Esta semana, precisamente, en Francia se dilucidará el careo entre dos líderes fuertes que han podido arrinconar a los dos grandes partidos tradicionales, con dos proyectos políticos que se pueden considerar populistas. Y no sólo han batido al modelo de partidos, sino también la confrontación entre derecha e izquierda, en el sentido de que el dilema del votante ahora es entre votar un modelo neoliberal o votar un modelo proteccionista, ambos con un fuerte componente nacionalista, quizá único que se mantiene de la tradicional política francesa. En los esquemas habituales, se diría que se trata de una peculiar confrontación entre dos derechas, pero ya hemos visto cómo el populista de izquierdas, Jean-Luc Mélenchon, no se ha querido definir entre el uno y el otro, lo que ha permitido a Le Pen apelar directamente al voto tradicional de izquierdas. Por cierto, una posición compartida por el secretario de organización de Podemos, Pablo Echenique, que también ha hecho saber que en estas elecciones, si tuviera que votar, se abstendría.
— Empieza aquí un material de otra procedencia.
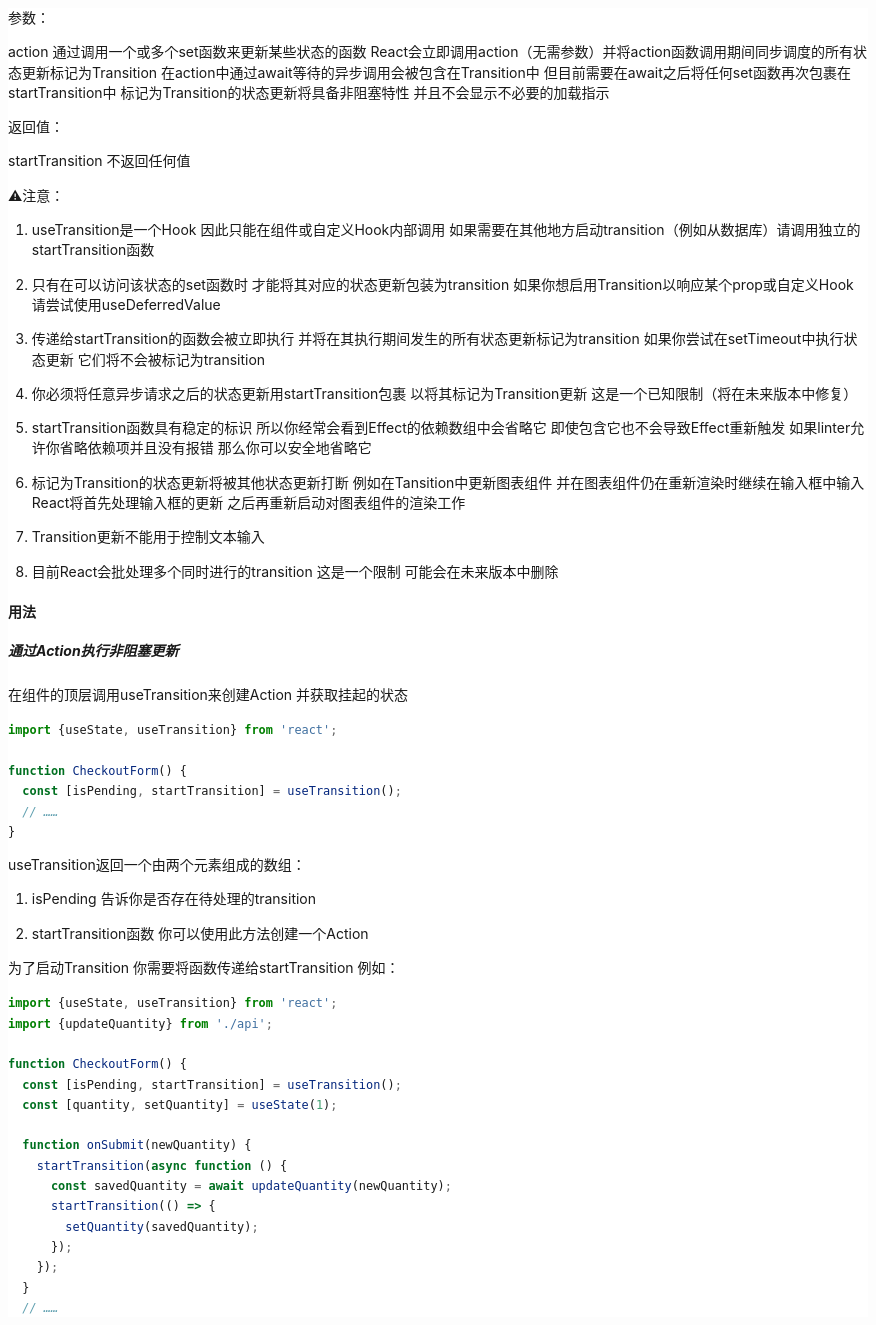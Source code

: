 
参数：

action 通过调用一个或多个set函数来更新某些状态的函数 React会立即调用action（无需参数）并将action函数调用期间同步调度的所有状态更新标记为Transition 在action中通过await等待的异步调用会被包含在Transition中 但目前需要在await之后将任何set函数再次包裹在startTransition中 标记为Transition的状态更新将具备非阻塞特性 并且不会显示不必要的加载指示

返回值：

startTransition 不返回任何值

⚠️注意：

1. useTransition是一个Hook 因此只能在组件或自定义Hook内部调用 如果需要在其他地方启动transition（例如从数据库）请调用独立的startTransition函数

2. 只有在可以访问该状态的set函数时 才能将其对应的状态更新包装为transition 如果你想启用Transition以响应某个prop或自定义Hook 请尝试使用useDeferredValue

3. 传递给startTransition的函数会被立即执行 并将在其执行期间发生的所有状态更新标记为transition 如果你尝试在setTimeout中执行状态更新 它们将不会被标记为transition

4. 你必须将任意异步请求之后的状态更新用startTransition包裹 以将其标记为Transition更新 这是一个已知限制（将在未来版本中修复）

5. startTransition函数具有稳定的标识 所以你经常会看到Effect的依赖数组中会省略它 即使包含它也不会导致Effect重新触发 如果linter允许你省略依赖项并且没有报错 那么你可以安全地省略它

6. 标记为Transition的状态更新将被其他状态更新打断 例如在Tansition中更新图表组件 并在图表组件仍在重新渲染时继续在输入框中输入 React将首先处理输入框的更新 之后再重新启动对图表组件的渲染工作

7. Transition更新不能用于控制文本输入

8. 目前React会批处理多个同时进行的transition 这是一个限制 可能会在未来版本中删除

#### 用法

##### 通过Action执行非阻塞更新

在组件的顶层调用useTransition来创建Action 并获取挂起的状态

```jsx
import {useState, useTransition} from 'react';

function CheckoutForm() {
  const [isPending, startTransition] = useTransition();
  // ……
}
```

useTransition返回一个由两个元素组成的数组：

1. isPending 告诉你是否存在待处理的transition

2. startTransition函数 你可以使用此方法创建一个Action

为了启动Transition 你需要将函数传递给startTransition 例如：

```jsx
import {useState, useTransition} from 'react';
import {updateQuantity} from './api';

function CheckoutForm() {
  const [isPending, startTransition] = useTransition();
  const [quantity, setQuantity] = useState(1);

  function onSubmit(newQuantity) {
    startTransition(async function () {
      const savedQuantity = await updateQuantity(newQuantity);
      startTransition(() => {
        setQuantity(savedQuantity);
      });
    });
  }
  // ……
```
He aquí, pues, cómo todos los esquemas se hunden. Como lo hicieron en Estados Unidos. Mientras aquí estábamos empeñados en leer las elecciones de noviembre pasado como un combate entre derecha e izquierda, allí la confrontación era entre la representante de un establishment poco de fiar y un individuo cuyo atractivo, entre otros, era que se ‘había impuesto a los intereses de su propio partido. El líder, pues, por encima del partido; el carisma por encima del sistema. Es el modelo que también explica el fenómeno Ada Colau aquí, o Pablo Iglesias allí, y que está arrastrando a los partidos tradicionales: ¿cómo explicar, si no, el ascenso de la populista Susana Díaz en el PSOE?
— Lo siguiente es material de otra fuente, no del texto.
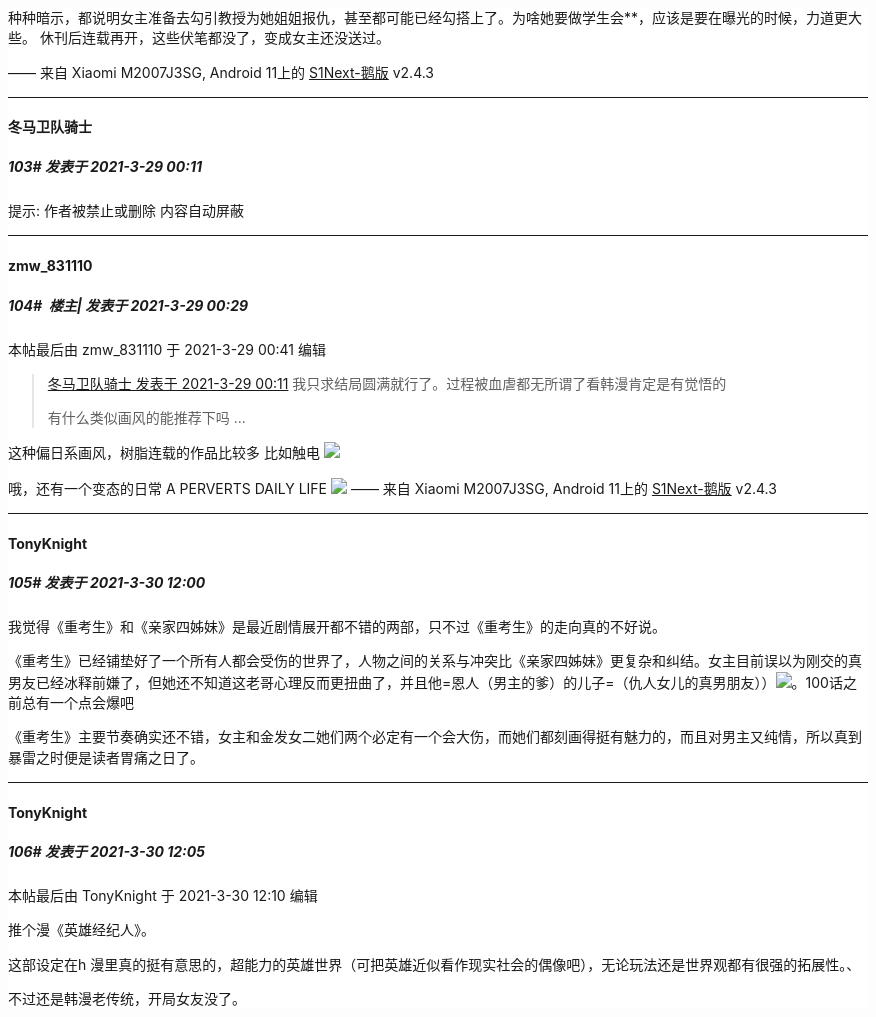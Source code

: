 种种暗示，都说明女主准备去勾引教授为她姐姐报仇，甚至都可能已经勾搭上了。为啥她要做学生会**，应该是要在曝光的时候，力道更大些。
休刊后连载再开，这些伏笔都没了，变成女主还没送过。

—— 来自 Xiaomi M2007J3SG, Android 11上的 [S1Next-鹅版](https://github.com/ykrank/S1-Next/releases) v2.4.3

*****

####  冬马卫队骑士  
##### 103#       发表于 2021-3-29 00:11

提示: 作者被禁止或删除 内容自动屏蔽

*****

####  zmw_831110  
##### 104#         楼主| 发表于 2021-3-29 00:29

 本帖最后由 zmw_831110 于 2021-3-29 00:41 编辑 
<blockquote><a href="httphttps://bbs.saraba1st.com/2b/forum.php?mod=redirect&amp;goto=findpost&amp;pid=50762236&amp;ptid=1960692" target="_blank">冬马卫队骑士 发表于 2021-3-29 00:11</a>
我只求结局圆满就行了。过程被血虐都无所谓了看韩漫肯定是有觉悟的

有什么类似画风的能推荐下吗 ...</blockquote>
这种偏日系画风，树脂连载的作品比较多
比如触电
<img src="https://p.sda1.dev/1/34345ef350bced3183915761ae7fff1e/IMG_CMP_266157901.jpeg" referrerpolicy="no-referrer">

哦，还有一个变态的日常
A PERVERTS DAILY LIFE
<img src="https://p.sda1.dev/1/b2193b7e141742f5d2355639b3e454b9/IMG_CMP_257774980.jpeg" referrerpolicy="no-referrer">
—— 来自 Xiaomi M2007J3SG, Android 11上的 [S1Next-鹅版](https://github.com/ykrank/S1-Next/releases) v2.4.3

*****

####  TonyKnight  
##### 105#       发表于 2021-3-30 12:00

我觉得《重考生》和《亲家四姊妹》是最近剧情展开都不错的两部，只不过《重考生》的走向真的不好说。

《重考生》已经铺垫好了一个所有人都会受伤的世界了，人物之间的关系与冲突比《亲家四姊妹》更复杂和纠结。女主目前误以为刚交的真男友已经冰释前嫌了，但她还不知道这老哥心理反而更扭曲了，并且他=恩人（男主的爹）的儿子=（仇人女儿的真男朋友））<img src="https://static.saraba1st.com/image/smiley/face2017/049.png" referrerpolicy="no-referrer">。100话之前总有一个点会爆吧

《重考生》主要节奏确实还不错，女主和金发女二她们两个必定有一个会大伤，而她们都刻画得挺有魅力的，而且对男主又纯情，所以真到暴雷之时便是读者胃痛之日了。

*****

####  TonyKnight  
##### 106#       发表于 2021-3-30 12:05

 本帖最后由 TonyKnight 于 2021-3-30 12:10 编辑 

推个漫《英雄经纪人》。

这部设定在h 漫里真的挺有意思的，超能力的英雄世界（可把英雄近似看作现实社会的偶像吧），无论玩法还是世界观都有很强的拓展性。、

不过还是韩漫老传统，开局女友没了。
Es cierto que los partidos tradicionales se han ido alejando del ciudadano por muchas razones. La desconexión se ha producido por la evidencia de que han sido incapaces de evitar la corrupción -si no la han favorecido-, por el recurso a un lenguaje sectario, por la inconsistencia en la defensa de los compromisos… Pero lo más curioso es que cuando el populismo alternativo reclama más la voz del pueblo, la que se hace escuchar es la del líder. Que cuando más se invocan los procesos participativos, más se deja todo en manos de las cúpulas. Que cuando nadie se fía de nadie, es cuando el jefe es seguido con confianza ciega.
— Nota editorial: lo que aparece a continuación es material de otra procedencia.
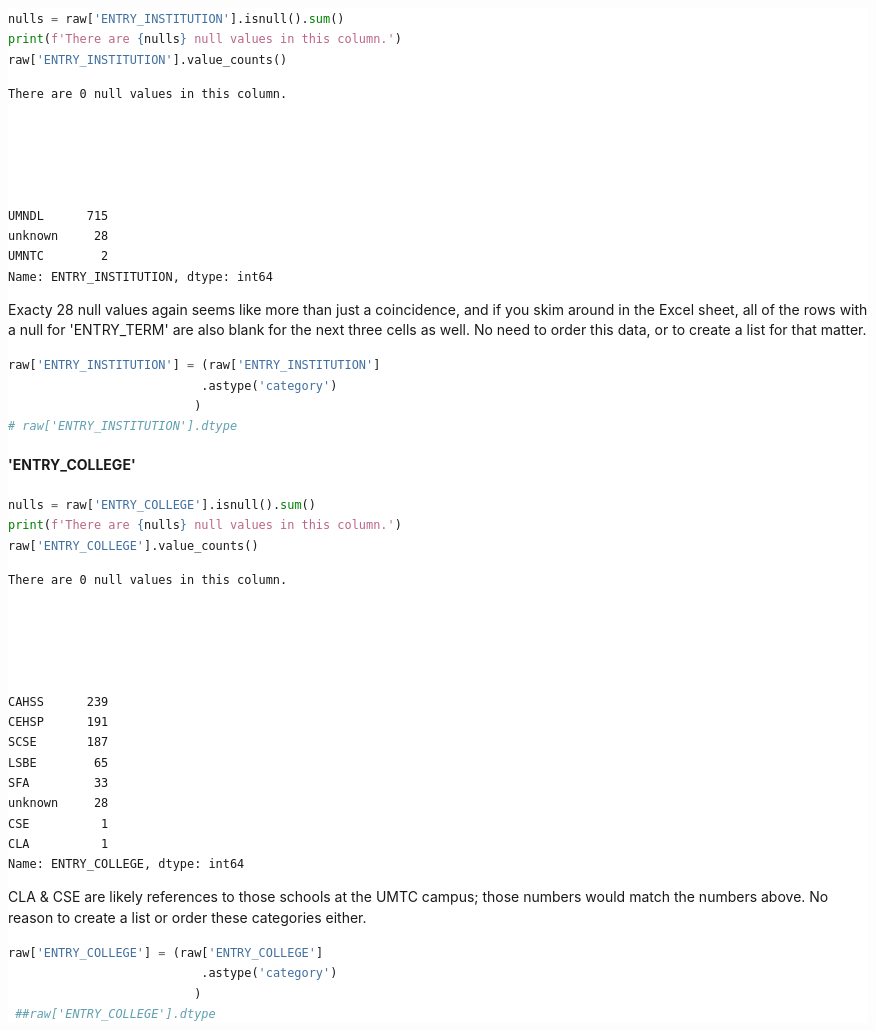 
```python
nulls = raw['ENTRY_INSTITUTION'].isnull().sum()
print(f'There are {nulls} null values in this column.')
raw['ENTRY_INSTITUTION'].value_counts()
```

    There are 0 null values in this column.
    




    UMNDL      715
    unknown     28
    UMNTC        2
    Name: ENTRY_INSTITUTION, dtype: int64



Exacty 28 null values again seems like more than just a coincidence, and if you skim around in the Excel sheet, all of the rows with a null for 'ENTRY_TERM' are also blank for the next three cells as well. No need to order this data, or to create a list for that matter.


```python
raw['ENTRY_INSTITUTION'] = (raw['ENTRY_INSTITUTION']
                           .astype('category')
                          )
# raw['ENTRY_INSTITUTION'].dtype
```

#### 'ENTRY_COLLEGE'


```python
nulls = raw['ENTRY_COLLEGE'].isnull().sum()
print(f'There are {nulls} null values in this column.')
raw['ENTRY_COLLEGE'].value_counts()
```

    There are 0 null values in this column.
    




    CAHSS      239
    CEHSP      191
    SCSE       187
    LSBE        65
    SFA         33
    unknown     28
    CSE          1
    CLA          1
    Name: ENTRY_COLLEGE, dtype: int64



CLA & CSE are likely references to those schools at the UMTC campus; those numbers would match the numbers above. No reason to create a list or order these categories either.


```python
raw['ENTRY_COLLEGE'] = (raw['ENTRY_COLLEGE']
                           .astype('category')
                          )
 ##raw['ENTRY_COLLEGE'].dtype
```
No estoy nada de acuerdo con las visiones catastrofistas que vinculan esta tendencia de las formas de la política actual con el nacimiento del nazismo. Por un lado, porque son incomparables el contexto económico y social, la apertura comunicativa, que impide según qué tipo de control, y porque no deberíamos confundir el malestar actual con los resentimientos posteriores a la Gran Guerra. Y, por otro, porque se frivoliza lo que fue realmente el nazismo. Incluso, estoy convencido de que todos estos populismos, sean del color que sean, serán pasajeros. Sin embargo, es cierto que taquetrean los sistemas de control democrático. De momento, en Estados Unidos estos sistemas han parado los peores exabruptos de Donald Trump: la prohibición de entrada en los aeropuertos, la supresión del Obamacare, el muro con México pagado con presupuestos públicos, la salida del NAFTA o el aislacionismo prometido… La pregunta es si las estructuras democráticas europeas pararán los pies a los populismos de aquí.